On 11 May 1943, units from 17th Infantry, of Major General Albert E. Brown's 7th U.S. Infantry Division, made amphibious landings on Attu to retake the island from Japanese Imperial Army forces led by Colonel Yasuyo Yamasaki. Despite heavy naval bombardments of Japanese positions, the American troops encountered strong entrenched defenses that made combat conditions tough. Arctic weather and exposure-related injuries also caused numerous casualties among U.S. forces. After two weeks of relentless fighting, however, American units managed to push the Japanese defenders back to a pocket around Chichagof Harbor.

On 21–22 May, a powerful Japanese fleet assembled in Tokyo Bay in preparation for a sortie to repel the American attempt to recapture Attu. The fleet included the carriers Zuikaku, Shōkaku, Jun'yō, Hiyō, the battleships Musashi, Kongō, Haruna, and the cruisers Mogami, Kumano, Suzuya, Tone, Chikuma, Agano, Ōyodo, and eleven destroyers. The Americans, however, recaptured Attu before the fleet could depart.

On 29 May, without hope of rescue, Yamasaki led his remaining troops in a banzai charge. The surprise attack broke through the American front-line positions. Shocked American rear-echelon troops were soon fighting in hand-to-hand combat with Japanese soldiers. The battle continued until almost all of the Japanese were killed.
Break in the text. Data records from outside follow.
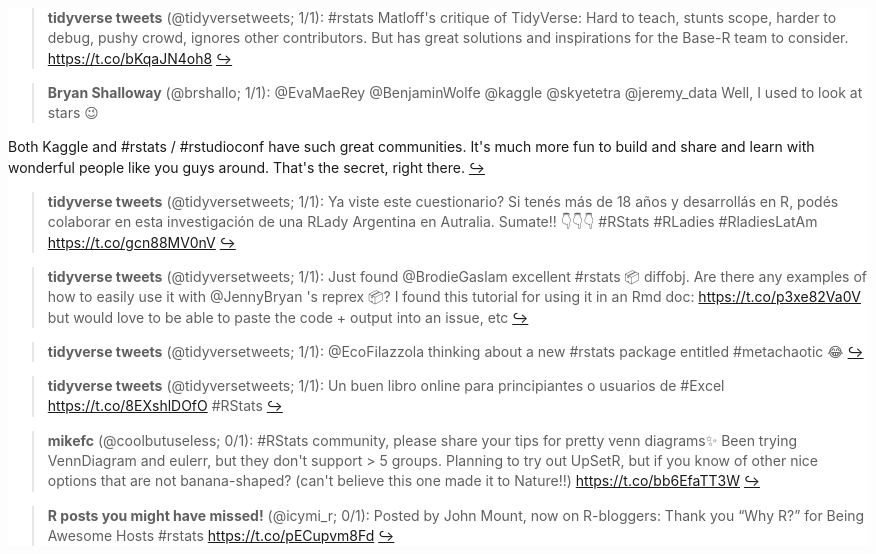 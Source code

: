 


> **tidyverse tweets** (@tidyversetweets; 1/1): #rstats  Matloff's critique of TidyVerse: Hard to teach, stunts scope, harder to debug, pushy crowd, ignores other contributors. But has great solutions and inspirations for the Base-R team to consider.
https://t.co/bKqaJN4oh8  [&#8618;](https://twitter.com/dataandme/status/1258554464555982854)




> **Bryan Shalloway** (@brshallo; 1/1): @EvaMaeRey @BenjaminWolfe @kaggle @skyetetra @jeremy_data Well, I used to look at stars 😉
>
Both Kaggle and #rstats / #rstudioconf have such great communities. It's much more fun to build and share and learn with wonderful people like you guys around. That's the secret, right there.  [&#8618;](https://twitter.com/dataandme/status/1258549135772250112)




> **tidyverse tweets** (@tidyversetweets; 1/1): Ya viste este cuestionario? Si tenés más de 18 años y desarrollás en R, podés colaborar en esta investigación de una RLady Argentina en Autralia. 
Sumate!! 👇👇👇
#RStats #RLadies #RladiesLatAm https://t.co/gcn88MV0nV  [&#8618;](https://twitter.com/dataandme/status/1258542542007595010)




> **tidyverse tweets** (@tidyversetweets; 1/1): Just found @BrodieGaslam excellent #rstats 📦 diffobj.  Are there any examples of how to easily use it with @JennyBryan 's reprex 📦? I found this tutorial for using it in an Rmd doc: https://t.co/p3xe82Va0V but would love to be able to paste the code + output into an issue, etc  [&#8618;](https://twitter.com/dataandme/status/1258542024740896768)




> **tidyverse tweets** (@tidyversetweets; 1/1): @EcoFilazzola thinking about a new #rstats package entitled #metachaotic 😂  [&#8618;](https://twitter.com/dataandme/status/1258538579011137537)




> **tidyverse tweets** (@tidyversetweets; 1/1): Un buen libro online para principiantes o usuarios de #Excel https://t.co/8EXshlDOfO
#RStats  [&#8618;](https://twitter.com/dataandme/status/1258526800734384130)




> **mikefc** (@coolbutuseless; 0/1): #RStats community, please share your tips for pretty venn diagrams✨
Been trying VennDiagram and eulerr, but they don't support &gt; 5 groups. Planning to try out UpSetR, but if you know of other nice options that are not banana-shaped? (can't believe this one made it to Nature!!) https://t.co/bb6EfaTT3W  [&#8618;](https://twitter.com/dataandme/status/1258588237532192769)




> **R posts you might have missed!** (@icymi_r; 0/1): Posted by John Mount, now on R-bloggers: Thank you “Why R?” for Being Awesome Hosts #rstats https://t.co/pECupvm8Fd  [&#8618;](https://twitter.com/dataandme/status/1258520052132802560)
The charge effectively ended the battle for the island, although U.S. Navy reports indicate that small groups of Japanese continued to fight until early July 1943, and isolated Japanese survivors held out until as late as 8 September 1943. In 19 days of battle, 549 soldiers of the 7th Infantry Division were killed and more than 1,200 were injured. The Japanese lost over 2,351 men, including Yamasaki; 28 prisoners were taken.

==Aftermath==
Attu was the last action of the Aleutian Islands campaign. The Japanese Northern Army secretly evacuated its remaining garrison from nearby Kiska, ending the Japanese occupation in the Aleutian Islands on 28 July 1943.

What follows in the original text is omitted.